To give you an idea that it's not just one or two 'one off' situations, see this following thread on Corsair's forums:
http://forum.corsair.com/forums/showthread.php?p=510232#post510232
And bear in mind that the problem is definitely being attributed to the Sandforce chipset, and that OCZ, Corsair and many others (usually that claim ~500MB/s or SATA/3 performance) use the Sandforce chipset.
Ironically, OCZ own their own SSD-chipset producer, but haven't used it for the latest generation due to the patented improvements that Sandforce have come up with - although right now I'm not willing to trade those performance improvements for the BSODs and drive dropouts (This is the problem I had the most of, if I copied any file large enough to get beyond 50MB/s transfer rate, then my USB devices and/or magnetic HDDs would disappear from windows' device list, sometimes they'd come back, othertimes it would require a cold power cycle to get the drives recognised). My boyfriend also saw repeated F4 and 50 stop codes which are also directly attributable to the chipset faults. (I saw a single F4 stop code BSOD, and an unsolicited reboot while running trainz)
Personally, I haven't seen such a hardware snafu since either the CMD640 or the intel cc820 times (and yeah, I got bit by those bigtime too, the cc820 issue actually stopped me from being willing to buy Asus brand boards for 4 years).
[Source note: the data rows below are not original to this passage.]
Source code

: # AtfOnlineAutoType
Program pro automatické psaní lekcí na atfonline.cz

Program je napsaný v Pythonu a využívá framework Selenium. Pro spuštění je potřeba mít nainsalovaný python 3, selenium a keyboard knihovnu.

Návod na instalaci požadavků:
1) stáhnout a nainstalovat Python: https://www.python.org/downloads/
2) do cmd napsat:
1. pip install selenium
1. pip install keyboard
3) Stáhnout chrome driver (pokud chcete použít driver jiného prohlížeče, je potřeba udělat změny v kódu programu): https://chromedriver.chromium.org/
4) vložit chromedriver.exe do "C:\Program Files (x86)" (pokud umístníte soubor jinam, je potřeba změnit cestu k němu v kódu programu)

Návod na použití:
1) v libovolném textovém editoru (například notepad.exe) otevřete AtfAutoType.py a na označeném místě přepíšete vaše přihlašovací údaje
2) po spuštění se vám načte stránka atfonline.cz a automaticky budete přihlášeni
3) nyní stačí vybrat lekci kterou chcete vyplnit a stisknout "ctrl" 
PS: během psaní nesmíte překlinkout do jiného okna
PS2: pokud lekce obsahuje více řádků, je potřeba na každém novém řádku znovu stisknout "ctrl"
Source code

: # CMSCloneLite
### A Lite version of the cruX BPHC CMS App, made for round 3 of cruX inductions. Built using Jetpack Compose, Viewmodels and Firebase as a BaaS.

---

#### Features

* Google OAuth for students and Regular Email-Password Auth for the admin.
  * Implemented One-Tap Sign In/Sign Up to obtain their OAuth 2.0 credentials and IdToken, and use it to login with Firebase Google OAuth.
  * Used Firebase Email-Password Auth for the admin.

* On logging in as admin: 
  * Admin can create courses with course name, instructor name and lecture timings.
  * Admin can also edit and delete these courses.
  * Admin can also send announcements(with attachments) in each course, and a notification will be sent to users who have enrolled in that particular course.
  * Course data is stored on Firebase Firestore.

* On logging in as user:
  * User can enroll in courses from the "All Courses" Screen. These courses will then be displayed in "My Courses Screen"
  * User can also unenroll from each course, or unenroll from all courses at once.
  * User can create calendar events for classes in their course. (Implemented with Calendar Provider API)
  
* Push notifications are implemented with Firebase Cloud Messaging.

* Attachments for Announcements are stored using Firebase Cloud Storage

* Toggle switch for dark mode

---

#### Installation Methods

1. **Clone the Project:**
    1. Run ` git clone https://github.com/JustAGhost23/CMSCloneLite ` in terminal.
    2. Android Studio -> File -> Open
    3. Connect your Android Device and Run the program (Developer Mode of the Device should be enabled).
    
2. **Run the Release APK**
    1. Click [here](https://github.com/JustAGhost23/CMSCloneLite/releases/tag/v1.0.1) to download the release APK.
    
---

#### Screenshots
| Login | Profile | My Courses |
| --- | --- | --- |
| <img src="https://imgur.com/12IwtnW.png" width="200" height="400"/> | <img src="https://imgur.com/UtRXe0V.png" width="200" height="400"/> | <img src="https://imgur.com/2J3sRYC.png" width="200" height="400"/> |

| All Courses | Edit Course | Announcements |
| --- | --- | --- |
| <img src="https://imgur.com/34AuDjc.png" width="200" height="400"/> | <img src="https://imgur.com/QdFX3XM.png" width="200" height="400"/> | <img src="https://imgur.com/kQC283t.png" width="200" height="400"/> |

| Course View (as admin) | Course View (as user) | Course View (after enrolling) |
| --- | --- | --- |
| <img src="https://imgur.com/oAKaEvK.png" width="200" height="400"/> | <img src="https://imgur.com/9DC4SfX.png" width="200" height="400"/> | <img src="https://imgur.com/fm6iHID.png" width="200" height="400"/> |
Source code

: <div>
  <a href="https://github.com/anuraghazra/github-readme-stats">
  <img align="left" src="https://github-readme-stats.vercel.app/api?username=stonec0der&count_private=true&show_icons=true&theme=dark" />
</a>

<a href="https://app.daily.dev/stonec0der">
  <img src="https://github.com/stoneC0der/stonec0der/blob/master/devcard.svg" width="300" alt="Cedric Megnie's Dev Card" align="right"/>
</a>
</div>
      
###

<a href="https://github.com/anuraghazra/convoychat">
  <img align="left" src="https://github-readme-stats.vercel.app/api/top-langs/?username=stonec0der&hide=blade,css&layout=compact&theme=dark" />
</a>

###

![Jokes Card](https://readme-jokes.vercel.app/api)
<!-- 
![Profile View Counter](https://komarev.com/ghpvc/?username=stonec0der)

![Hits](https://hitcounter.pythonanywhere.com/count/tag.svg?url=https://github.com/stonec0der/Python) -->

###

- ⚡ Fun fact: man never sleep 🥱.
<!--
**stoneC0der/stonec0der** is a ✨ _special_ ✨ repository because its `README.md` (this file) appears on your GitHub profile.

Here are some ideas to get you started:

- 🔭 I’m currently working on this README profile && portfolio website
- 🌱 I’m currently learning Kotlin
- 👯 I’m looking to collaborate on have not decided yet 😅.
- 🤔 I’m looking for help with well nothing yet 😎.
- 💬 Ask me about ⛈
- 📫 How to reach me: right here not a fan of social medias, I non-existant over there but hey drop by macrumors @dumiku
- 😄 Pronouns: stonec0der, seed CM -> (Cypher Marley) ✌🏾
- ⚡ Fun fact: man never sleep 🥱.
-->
As I said, I contacted ebuyer, and thankfully they were willing to trade them for a pair of intel 320 series, which are 'only' 270MB/s read speed, but much much much more reliable. Had I known about this issue before ordering, I would definitely have postponed buying SSDs for a month or two though, just to see where things lay - if the Sandforce problems can be resolved via firmware, then I'm going to feel annoyed that I'm restricted to 'slower' intel drives.
True, some people have been 'lucky' and gotten drives that are working, but on the other hand, that also means that they might have a time bomb should whatever triggers the flaw slips into their environment. If as some theorise, it is related to power issues, then an aging PSU is likely to start triggering the problems at some point down the line. If as others theorise, it's an issue of data throughput, then a change in work habits or software use might trigger it.
It's a mighty gamble to take, IMO, and one that I wasn't willing to let the drives lapse out of the initial 'safe' period for returning them (yeah, it's a 3 year warranty, but beyond 7-14 days it's a case of replacement with like-for-like product). And given the stonewalling and lack of a true recognition of the scope of the problem (Corsair admit there is a problem, but seem to happily blame and suggest changing SATA cables, if they can).
From what I've seen, OCZ are mostly not even acknowledging that there is an issue.